# RECORDS
● ● ● ● ● ● ●
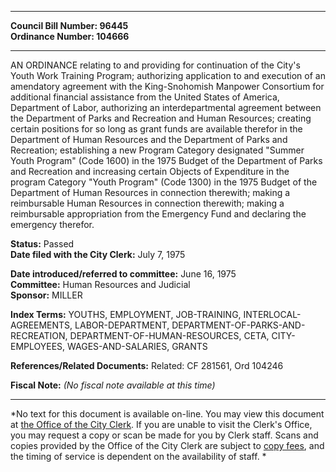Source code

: * * * * *  
  
**Council Bill Number: [](#h0)[](#h2)96445**   
**Ordinance Number: 104666**  
  
* * * * *  
  
AN ORDINANCE relating to and providing for continuation of the City's Youth Work Training Program; authorizing application to and execution of an amendatory agreement with the King-Snohomish Manpower Consortium for additional financial assistance from the United States of America, Department of Labor, authorizing an interdepartmental agreement between the Department of Parks and Recreation and Human Resources; creating certain positions for so long as grant funds are available therefor in the Department of Human Resources and the Department of Parks and Recreation; establishing a new Program Category designated "Summer Youth Program" (Code 1600) in the 1975 Budget of the Department of Parks and Recreation and increasing certain Objects of Expenditure in the program Category "Youth Program" (Code 1300) in the 1975 Budget of the Department of Human Resources in connection therewith; making a reimbursable Human Resources in connection therewith; making a reimbursable appropriation from the Emergency Fund and declaring the emergency therefor.  
  
**Status:** Passed   
**Date filed with the City Clerk:** July 7, 1975   
  
**Date introduced/referred to committee:** June 16, 1975   
**Committee:** Human Resources and Judicial   
**Sponsor:** MILLER   
  
**Index Terms:** YOUTHS, EMPLOYMENT, JOB-TRAINING, INTERLOCAL-AGREEMENTS, LABOR-DEPARTMENT, DEPARTMENT-OF-PARKS-AND-RECREATION, DEPARTMENT-OF-HUMAN-RESOURCES, CETA, CITY-EMPLOYEES, WAGES-AND-SALARIES, GRANTS  
  
**References/Related Documents:** Related: CF 281561, Ord 104246  
  
**Fiscal Note:** *(No fiscal note available at this time)*  
  
* * * * *  
  
*No text for this document is available on-line. You may view this document at [the Office of the City Clerk](http://www.seattle.gov/leg/clerk/contactUs.htm). If you are unable to visit the Clerk's Office, you may request a copy or scan be made for you by Clerk staff. Scans and copies provided by the Office of the City Clerk are subject to [copy fees](http://clerk.seattle.gov/~public/clerkfees.htm), and the timing of service is dependent on the availability of staff. *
● ● ● ● ● ● ●
# YOUR INSTRUCTIONS
In the data above, find each line that uses the string "Date". Copy it.

# ANSWER TO THIS EXERCISE
**Date filed with the City Clerk:** July 7, 1975   
**Date introduced/referred to committee:** June 16, 1975   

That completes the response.